C4. And (4) allocating channels. And judging whether the energy consumption is lower than that of the original channel or not when the channel is allocated, if so, replacing the channel, and if not, keeping the original state.
Further, the specific operation method of step C2 is as follows:
according to the delay constraint of the code rate self-adaptive task and the comparison of QoE between different task implementation modes, two different strategies can be probably adopted when the mobile equipment watches the video. The first class of devices are devices that should perform their computing tasks on the MEC server. We denote the set of such devices as GR. For devices that have limited computational resources and cannot themselves meet the task delay constraints, the device needs to choose to offload tasks to the MEC server. Therefore, we can get if
Figure BDA0002489478450000064
Figure BDA0002489478450000065
Device i belongs to GRI ∈ N. Wherein the delay is constrained
Figure BDA0002489478450000066
The calculation method is shown in formula 2:
Figure BDA0002489478450000071
Figure BDA0002489478450000072
is the computing power of the MEC server, riIs the uplink rate of data transmitted from device i to the edge server;
equation 2 shows that the delay constraint of each calculation task should be equal to the remaining length of the video buffer minus the total time consumed by the communication and calculation tasks, so as to avoid video jamming and improve the viewing experience of the user.
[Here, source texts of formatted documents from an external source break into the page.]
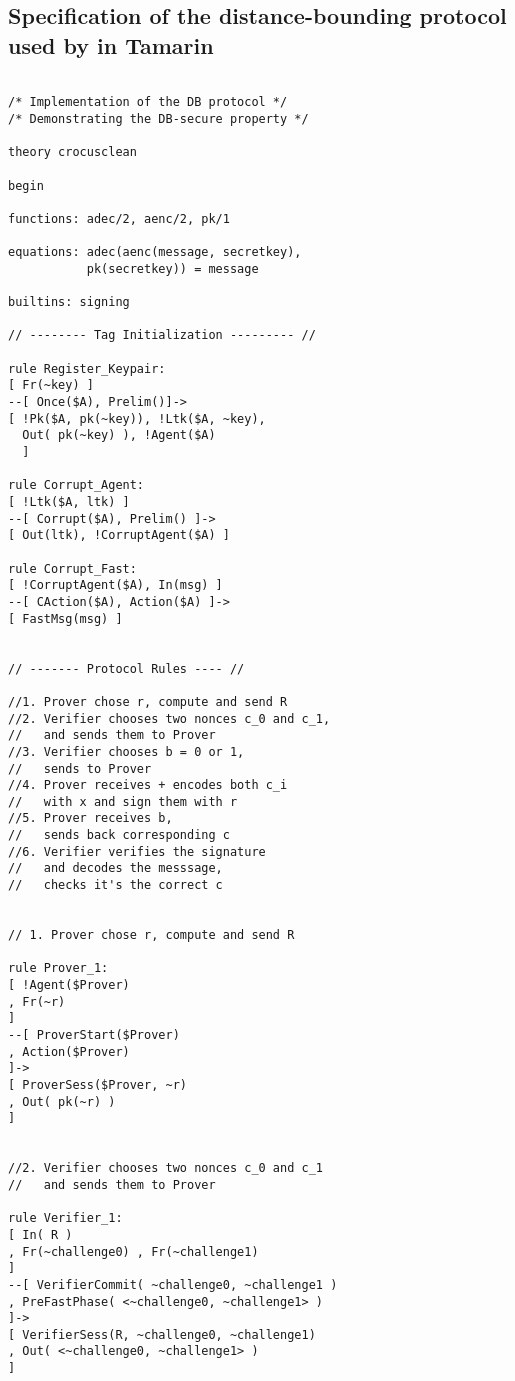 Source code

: \subsection{Specification of the distance-bounding protocol used by \PRIVO in Tamarin}
\label{apdx:tamarin-spec}

\begin{lstlisting}

/* Implementation of the DB protocol */
/* Demonstrating the DB-secure property */

theory crocusclean

begin

functions: adec/2, aenc/2, pk/1

equations: adec(aenc(message, secretkey), 
           pk(secretkey)) = message

builtins: signing

// -------- Tag Initialization --------- //

rule Register_Keypair:
[ Fr(~key) ]
--[ Once($A), Prelim()]->
[ !Pk($A, pk(~key)), !Ltk($A, ~key), 
  Out( pk(~key) ), !Agent($A)
  ]

rule Corrupt_Agent:
[ !Ltk($A, ltk) ]
--[ Corrupt($A), Prelim() ]->
[ Out(ltk), !CorruptAgent($A) ]

rule Corrupt_Fast:
[ !CorruptAgent($A), In(msg) ]
--[ CAction($A), Action($A) ]->
[ FastMsg(msg) ]


// ------- Protocol Rules ---- //

//1. Prover chose r, compute and send R
//2. Verifier chooses two nonces c_0 and c_1,
//   and sends them to Prover
//3. Verifier chooses b = 0 or 1, 
//   sends to Prover
//4. Prover receives + encodes both c_i 
//   with x and sign them with r
//5. Prover receives b,
//   sends back corresponding c
//6. Verifier verifies the signature 
//   and decodes the messsage, 
//   checks it's the correct c


// 1. Prover chose r, compute and send R

rule Prover_1:
[ !Agent($Prover) 
, Fr(~r)
]
--[ ProverStart($Prover)
, Action($Prover)
]->
[ ProverSess($Prover, ~r) 
, Out( pk(~r) )
]


//2. Verifier chooses two nonces c_0 and c_1 
//   and sends them to Prover

rule Verifier_1:
[ In( R ) 
, Fr(~challenge0) , Fr(~challenge1)
]
--[ VerifierCommit( ~challenge0, ~challenge1 ) 
, PreFastPhase( <~challenge0, ~challenge1> )
]->
[ VerifierSess(R, ~challenge0, ~challenge1) 
, Out( <~challenge0, ~challenge1> )
]



\end{lstlisting}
The second strategy is that the device should compute tasks on its local device, and we denote the set of devices using this strategy as GL. The conditions for determining a device belonging to this type are as follows: if it is not
Figure BDA0002489478450000073
And is
Figure BDA0002489478450000074
This means that tasks are computed more optimally locally when the local computation satisfies the delay constraint and the device power consumption is lower than invoking edge services over the wireless network. Wherein
Figure BDA0002489478450000075
Wherein d isiIs the size of the input data for the calculation,
Figure BDA0002489478450000076
is a coefficient representing a backhaul transmission time delay of unit data, w represents a channel bandwidth, piIs the power at which the mobile i sends data to the edge server in the unit channel, giIs the channel gain, σ, between the mobile user i and the edge server2Is background noise power, wlog2(..) is actually the uplink data transmission rate, r, obtained by the mobile device i when accessing the edge serveri
In addition, the edge scheduling algorithm maintains a state transition matrix Q on the edge server, which can map the task delay constraint, the computation amount, the computation power, the network state and other parameters of the mobile device with the optimal policy that we should select. And updating the Q matrix according to the QoE value after the selected policy. Therefore, the complex judgment on the strategy of the equipment is not needed every time, and the selection with the optimal historical performance effect is selected from the Q table according to the current environment state.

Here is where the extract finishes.